Como tive oportunidade de expressar recentemente na Comissão Parlamentar de Trabalho e Segurança Social, a propósito dos casos Banco Santander Totta e Millennium BCP, a sensibilização é útil, mas por vezes o autismo das elites obriga a que existam leis que não permitam imoralidades.

O que me leva a António Costa e Rui Rio. Um contente com o tipo e a (baixa) intensidade de oposição que lhe é feita. O outro aparentemente satisfeito porque achará que o tempo lhe corre de feição e o poder lhe cairá no colo de maduro.

Um e outro ao não quererem encarar o tema da revisão das leis laborais, para as tornar mais amigas dos trabalhadores e dos contribuintes portugueses, prestam um mau serviço a Portugal e aos portugueses. Se é certo que Pedro Passos Coelho teve que ceder aos credores internacionais, em todo o caso é tempo de António Costa e Rui Rio ouvirem as três Centrais Sindicais e reintroduzirem o princípio do tratamento mais favorável aos trabalhadores.

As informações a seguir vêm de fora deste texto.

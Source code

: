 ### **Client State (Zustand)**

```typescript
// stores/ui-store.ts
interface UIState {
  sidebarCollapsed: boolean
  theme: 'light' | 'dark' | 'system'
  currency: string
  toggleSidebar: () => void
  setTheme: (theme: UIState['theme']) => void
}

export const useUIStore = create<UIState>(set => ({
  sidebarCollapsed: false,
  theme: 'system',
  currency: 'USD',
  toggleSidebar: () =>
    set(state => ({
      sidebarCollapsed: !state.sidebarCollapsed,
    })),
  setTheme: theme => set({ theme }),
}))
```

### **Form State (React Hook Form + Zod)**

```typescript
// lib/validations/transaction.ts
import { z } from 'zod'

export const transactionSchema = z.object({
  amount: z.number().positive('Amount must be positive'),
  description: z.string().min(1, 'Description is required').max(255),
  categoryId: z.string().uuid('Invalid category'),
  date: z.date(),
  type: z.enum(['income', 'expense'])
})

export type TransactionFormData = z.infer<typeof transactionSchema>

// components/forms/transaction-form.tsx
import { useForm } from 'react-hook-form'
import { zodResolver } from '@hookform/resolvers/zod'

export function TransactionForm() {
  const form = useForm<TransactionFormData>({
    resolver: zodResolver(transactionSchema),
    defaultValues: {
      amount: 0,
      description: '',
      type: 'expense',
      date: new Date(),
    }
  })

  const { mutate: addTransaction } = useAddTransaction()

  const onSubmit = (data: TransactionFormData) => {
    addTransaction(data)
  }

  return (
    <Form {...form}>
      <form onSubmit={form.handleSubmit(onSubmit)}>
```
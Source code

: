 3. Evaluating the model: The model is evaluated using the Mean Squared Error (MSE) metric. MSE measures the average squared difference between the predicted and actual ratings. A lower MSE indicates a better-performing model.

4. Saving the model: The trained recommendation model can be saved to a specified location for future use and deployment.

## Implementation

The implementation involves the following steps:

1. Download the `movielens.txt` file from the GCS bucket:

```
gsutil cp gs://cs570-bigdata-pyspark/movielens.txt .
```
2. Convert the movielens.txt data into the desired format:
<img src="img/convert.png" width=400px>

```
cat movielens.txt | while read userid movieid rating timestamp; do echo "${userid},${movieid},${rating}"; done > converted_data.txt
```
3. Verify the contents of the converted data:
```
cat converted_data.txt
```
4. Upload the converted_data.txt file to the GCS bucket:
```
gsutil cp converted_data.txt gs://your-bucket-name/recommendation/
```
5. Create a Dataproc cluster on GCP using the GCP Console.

O recurso ao despedimento colectivo é um mau exemplo vindo das grandes empresas, num país em que as PME tiveram a fibra moral para aguentar o emprego dos seus trabalhadores, como se viu pelas recentes estatísticas publicadas pelo INE.

Uma empresa incumbente de telecomunicações que em quase 120 anos de história, nunca tal desiderato tinha sido tentado. Ou um banco que beneficiou de tempo e dinheiros dos contribuintes, quando os accionistas privados se evaporaram numa recapitalização que tinha que ser feita, mas que agora não quer conceder aos seus trabalhadores o tempo e a dignidade que os contribuintes lhe deram.

A terminar, algumas sugestões de leitura. Porque as elites são cínicas e tendem a considerar os outros à sua imagem e valores, recomendo a leitura do notável “Humanidade” (Rutger Bregman, Bertrand) que nos mostra que a grande maioria dos seres humanos, ao longo da história, são bons e cooperantes.

Recomendo também a leitura de “Vera Lagoa – um diabo de saias” (Maria João da Câmara, Oficina do Livro), sobre uma mulher de coragem na denúncia dos totalitarismos, homens providenciais, ou das vanguardas revolucionárias pretensamente iluminadas. Fê-lo, importa frisar, numa altura em que não era seguro fazê-lo.

E porque o Verão é calor e água, recomendo igualmente “Afastar-se” (Luísa Costa Gomes, D. Quixote), treze contos em torno da água, naquilo que será, talvez, a primeira colecção temática da autora.

Finalmente, a terminar, um caloroso abraço para os trabalhadores bancários da CGD que no passado dia 9 de Agosto dignificaram a profissão repudiando a injustiça.

O autor escreve de acordo com a antiga ortografia.